I've done excel sheets to excel sheets before, but I have a requirement to generate a MS word defect record sheet, and copy certain data fields from it onto a excel based tracking register tool. So, multiple defect sheets and one register with many rows. Is that possible?
The alternative I thought about would be to have the record sheet in Excel initially, then once filled copy the data into a separate register sheet, (fairly easy) and automatically generate a Word file for on going work after. (?? no clue about that bit)
I've got enough VBA skills to pinch bits of code off the internet and modify them to make them function the way I want, but don't know the basic functions I could use to do this.
Cheers.
Have you tried the Macro record function. Do what you want once then edit the code to be repetitive.
It sounds like the kind of Knime could do.
It’s free so might be worth having a look/play.
If you used an excel sheet for the initial form, once you’ve transferred the data to the register sheet, you could use mail merge to create the word doc if you need one.
Sounds more like a job for an Access database, form to capture the data, database to hold it, report to output it?
(My knowledge of databases is around 15 years out of date)

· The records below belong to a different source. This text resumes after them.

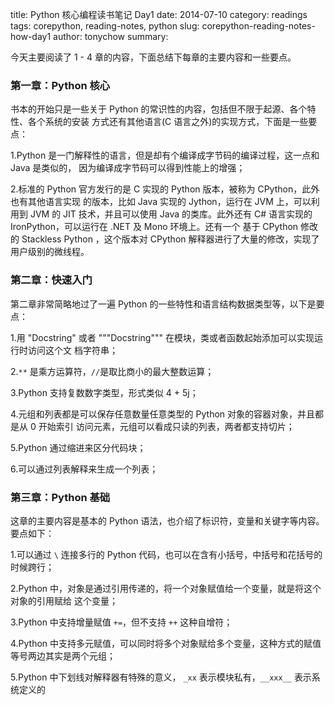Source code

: title: Python 核心编程读书笔记 Day1
date: 2014-07-10
category: readings
tags: corepython, reading-notes, python
slug: corepython-reading-notes-how-day1
author: tonychow
summary: 

今天主要阅读了 1 - 4 章的内容，下面总结下每章的主要内容和一些要点。

### 第一章：Python 核心

书本的开始只是一些关于 Python 的常识性的内容，包括但不限于起源、各个特性、各个系统的安装
方式还有其他语言(C 语言之外)的实现方式，下面是一些要点：

1.Python 是一门解释性的语言，但是却有个编译成字节码的编译过程，这一点和 Java 是类似的，
因为编译成字节码可以得到性能上的增强；

2.标准的 Python 官方发行的是 C 实现的 Python 版本，被称为 CPython，此外也有其他语言实现
的版本，比如 Java 实现的 Jython，运行在 JVM 上，可以利用到 JVM 的 JIT 技术，并且可以使用
Java 的类库。此外还有 C# 语言实现的 IronPython，可以运行在 .NET 及 Mono 环境上。还有一个
基于 CPython 修改的 Stackless Python ，这个版本对 CPython 解释器进行了大量的修改，实现了
用户级别的微线程。

### 第二章：快速入门

第二章非常简略地过了一遍 Python 的一些特性和语言结构数据类型等，以下是要点：

1.用 "Docstring" 或者 """Docstring""" 在模块，类或者函数起始添加可以实现运行时访问这个文
档字符串；

2.`**` 是乘方运算符，`//`是取比商小的最大整数运算；

3.Python 支持复数数字类型，形式类似 4 + 5j；

4.元组和列表都是可以保存任意数量任意类型的 Python 对象的容器对象，并且都是从 0 开始索引
访问元素，元组可以看成只读的列表，两者都支持切片；

5.Python 通过缩进来区分代码块；

6.可以通过列表解释来生成一个列表；

### 第三章：Python 基础

这章的主要内容是基本的 Python 语法，也介绍了标识符，变量和关键字等内容。要点如下：

1.可以通过 `\` 连接多行的 Python 代码，也可以在含有小括号，中括号和花括号的时候跨行；

2.Python 中，对象是通过引用传递的，将一个对象赋值给一个变量，就是将这个对象的引用赋给
这个变量；

3.Python 中支持增量赋值 `+=`，但不支持 `++` 这种自增符；

4.Python 中支持多元赋值，可以同时将多个对象赋给多个变量，这种方式的赋值等号两边其实是两个元组；

5.Python 中下划线对解释器有特殊的意义， `_xx` 表示模块私有，`__xxx__` 表示系统定义的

It is possible using VBA but it tends to be a pain. For the Word document you really want it to be a 'form' so that the text is in blocks that can easily be identified and are always called the same thing. You can even put some validation on the blocks to numbers are always numbers, dates are always dates etc. You then have VBA in the Excel sheet that opens the Word doc and goes through the form fields and copies them into the Excel sheet. The code looks a little like:
Dim objFF As Word.FormField
'objDoc is your Word file
For Each objFF In objDoc.FormFields
debug.print objFF.name
debug.print objFF.result
next objFF
or something like that. You get the idea. The VBA code is in the Excel file. This is better done by an Access db probably but it's quite nice for people to take a Word template and then send it in rather than everyone having to know where the db is and how to fill it in so it's not a bad idea
edit: remember to lock the Word form so people can't edit it. That's the biggest pain in the arse. I also tend to put a version number in the properties so if you add form fields later you can identify which version of the form you are importing
Thanks Gents, agreed Access would be the tool, but it's really not used here. I suspect it may not even be universally supplied as part of the standard Office package even, which would cause issues with my multiple users.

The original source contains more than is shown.